- Born: New York City
- Years active: 2004–2017, 2022
- Career
- Former groups: Petri School of Irish Dance

= Julia O'Rourke =

Julia O'Rourke is a competitive Irish stepdancer. After being featured in the 2010 Sue Bourne documentary Jig as a competitor at the 2010 Oireachtas Rince na Cruinne (Irish Dancing World Championships), O'Rourke became known as a public face for the dance form globally. She won several further titles before her retirement from competition in 2017.

== Dancing career ==
O'Rourke began taking Irish stepdance classes at the age of 5 after seeing a classmate at elementary school perform the style in a show and tell session. She began lessons at the Petri School of Irish Dancing (later the Doherty-Petri School) in Garden City Park, and continued at the same school until her retirement from competition. At her first feis, she won a first prize.
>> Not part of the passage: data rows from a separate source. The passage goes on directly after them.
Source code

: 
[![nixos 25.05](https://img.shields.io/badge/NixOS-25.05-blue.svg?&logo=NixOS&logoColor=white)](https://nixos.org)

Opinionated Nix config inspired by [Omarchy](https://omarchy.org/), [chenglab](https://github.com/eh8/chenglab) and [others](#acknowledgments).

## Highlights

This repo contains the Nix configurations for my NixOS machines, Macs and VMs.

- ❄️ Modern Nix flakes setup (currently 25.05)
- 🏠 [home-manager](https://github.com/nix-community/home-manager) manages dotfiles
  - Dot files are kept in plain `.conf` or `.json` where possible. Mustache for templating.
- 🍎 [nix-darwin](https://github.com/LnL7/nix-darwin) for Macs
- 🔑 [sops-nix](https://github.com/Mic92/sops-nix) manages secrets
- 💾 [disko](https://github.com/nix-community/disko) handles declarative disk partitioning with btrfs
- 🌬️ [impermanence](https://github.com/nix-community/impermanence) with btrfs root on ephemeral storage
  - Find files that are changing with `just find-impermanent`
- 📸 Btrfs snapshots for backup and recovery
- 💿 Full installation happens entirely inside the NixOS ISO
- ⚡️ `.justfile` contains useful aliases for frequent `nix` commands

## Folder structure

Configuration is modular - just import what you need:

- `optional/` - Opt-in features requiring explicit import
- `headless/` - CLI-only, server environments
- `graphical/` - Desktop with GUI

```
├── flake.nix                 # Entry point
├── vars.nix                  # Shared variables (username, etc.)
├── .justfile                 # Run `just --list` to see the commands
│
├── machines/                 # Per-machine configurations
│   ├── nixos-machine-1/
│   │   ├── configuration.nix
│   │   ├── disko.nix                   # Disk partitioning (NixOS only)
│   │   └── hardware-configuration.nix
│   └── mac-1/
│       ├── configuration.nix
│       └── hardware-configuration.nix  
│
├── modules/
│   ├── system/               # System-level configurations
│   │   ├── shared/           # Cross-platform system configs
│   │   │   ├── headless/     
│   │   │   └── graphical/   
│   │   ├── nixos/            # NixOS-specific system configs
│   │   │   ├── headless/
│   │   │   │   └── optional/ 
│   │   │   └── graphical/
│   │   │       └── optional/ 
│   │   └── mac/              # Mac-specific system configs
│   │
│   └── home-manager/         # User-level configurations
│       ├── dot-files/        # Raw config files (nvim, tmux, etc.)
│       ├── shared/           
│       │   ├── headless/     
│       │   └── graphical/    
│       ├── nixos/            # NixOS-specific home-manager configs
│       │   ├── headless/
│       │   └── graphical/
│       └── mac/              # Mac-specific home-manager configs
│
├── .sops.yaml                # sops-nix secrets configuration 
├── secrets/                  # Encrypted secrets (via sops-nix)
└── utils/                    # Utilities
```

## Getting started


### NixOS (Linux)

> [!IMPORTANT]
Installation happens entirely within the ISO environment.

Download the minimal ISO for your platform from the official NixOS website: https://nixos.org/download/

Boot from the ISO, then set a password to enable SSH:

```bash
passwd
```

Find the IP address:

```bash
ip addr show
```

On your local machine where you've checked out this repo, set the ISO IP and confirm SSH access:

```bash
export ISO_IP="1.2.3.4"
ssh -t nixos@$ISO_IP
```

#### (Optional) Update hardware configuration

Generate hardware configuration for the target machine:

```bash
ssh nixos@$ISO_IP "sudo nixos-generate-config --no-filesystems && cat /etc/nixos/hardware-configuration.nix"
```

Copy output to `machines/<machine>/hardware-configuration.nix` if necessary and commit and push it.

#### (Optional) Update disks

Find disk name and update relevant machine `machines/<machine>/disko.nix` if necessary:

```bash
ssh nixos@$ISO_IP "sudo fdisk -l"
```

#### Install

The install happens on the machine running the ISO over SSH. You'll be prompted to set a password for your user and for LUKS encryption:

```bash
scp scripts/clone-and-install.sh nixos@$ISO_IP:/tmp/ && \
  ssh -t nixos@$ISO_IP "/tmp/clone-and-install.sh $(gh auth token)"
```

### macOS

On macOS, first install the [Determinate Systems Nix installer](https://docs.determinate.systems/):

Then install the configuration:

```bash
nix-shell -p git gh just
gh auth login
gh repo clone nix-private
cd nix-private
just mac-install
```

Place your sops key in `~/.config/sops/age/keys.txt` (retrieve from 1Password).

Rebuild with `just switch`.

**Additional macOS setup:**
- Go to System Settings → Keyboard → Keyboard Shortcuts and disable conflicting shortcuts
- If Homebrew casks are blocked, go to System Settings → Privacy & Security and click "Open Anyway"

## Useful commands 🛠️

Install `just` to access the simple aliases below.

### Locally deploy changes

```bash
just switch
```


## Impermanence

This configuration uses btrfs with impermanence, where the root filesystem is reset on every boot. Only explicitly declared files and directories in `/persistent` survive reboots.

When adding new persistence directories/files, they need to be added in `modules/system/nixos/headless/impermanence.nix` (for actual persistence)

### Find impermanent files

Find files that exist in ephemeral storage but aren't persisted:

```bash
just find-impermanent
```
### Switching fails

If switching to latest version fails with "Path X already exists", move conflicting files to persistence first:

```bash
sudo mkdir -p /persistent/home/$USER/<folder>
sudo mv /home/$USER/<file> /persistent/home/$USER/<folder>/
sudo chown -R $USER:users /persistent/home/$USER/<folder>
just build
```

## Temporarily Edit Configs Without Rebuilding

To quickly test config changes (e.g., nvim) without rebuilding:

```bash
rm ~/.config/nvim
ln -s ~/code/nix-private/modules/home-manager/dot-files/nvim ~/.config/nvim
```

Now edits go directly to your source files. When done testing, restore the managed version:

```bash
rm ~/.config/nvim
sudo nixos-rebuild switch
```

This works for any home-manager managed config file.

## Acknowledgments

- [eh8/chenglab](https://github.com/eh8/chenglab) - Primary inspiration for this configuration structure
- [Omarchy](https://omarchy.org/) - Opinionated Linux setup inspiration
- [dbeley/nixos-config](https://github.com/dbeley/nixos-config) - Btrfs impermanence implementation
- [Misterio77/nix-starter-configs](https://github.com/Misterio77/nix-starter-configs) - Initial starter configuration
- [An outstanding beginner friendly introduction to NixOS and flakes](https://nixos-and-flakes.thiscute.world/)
In 2010, O'Rourke was selected to be featured in Jig. The documentary followed her preparation for the World Championships, that year held in Glasgow, Scotland, including competition at several other major competitions held by An Coimisiún Le Rincí Gaelacha around the world that year. O'Rourke won her first World Championship that year in her age group. As her career progressed, O'Rourke competed at three to five competitions outside the United States each year, usually including the All Ireland and All Scotland Championships.

In 2012, O'Rourke suffered a major back injury, which resulted in an unusually low placing of 24th at Oireachtas Rince na Cruinne 2013. She did not compete for some months, but trained intensively throughout 2013 and won a second world title in 2014. That year, Oireachtas Rince na Cruinne was held for the first time in England and O'Rourke featured on the BBC program Newsnight.

O'Rourke won further titles at Oireachtas Rince na Cruinne in 2015 and 2017. She announced her retirement in June of that year.

During her career, O'Rourke was described as an "ambassador" for Irish dance and as a symbol of the increased diversity and globalisation of the dance form. In 2017, shortly before her retirement, O'Rourke was named one of five "Top Irish dance influencers" by IrishCentral.

O'Rourke returned to Irish dance in 2022, winning as the Senior Ladies Oireachtas Champion, Mid Atlantic Division.
== Personal life ==
O'Rourke is the first of two children of father Kevin, originally from County Louth, Ireland, and Filipino mother Annelyn, both of whom are accountants.

She attended St. Agnes Cathedral School in Rockville Centre, New York and Sacred Heart Academy in Hempstead.

O'Rourke now began attending the University of Delaware in 2017 and has announced her intention to study physical therapy.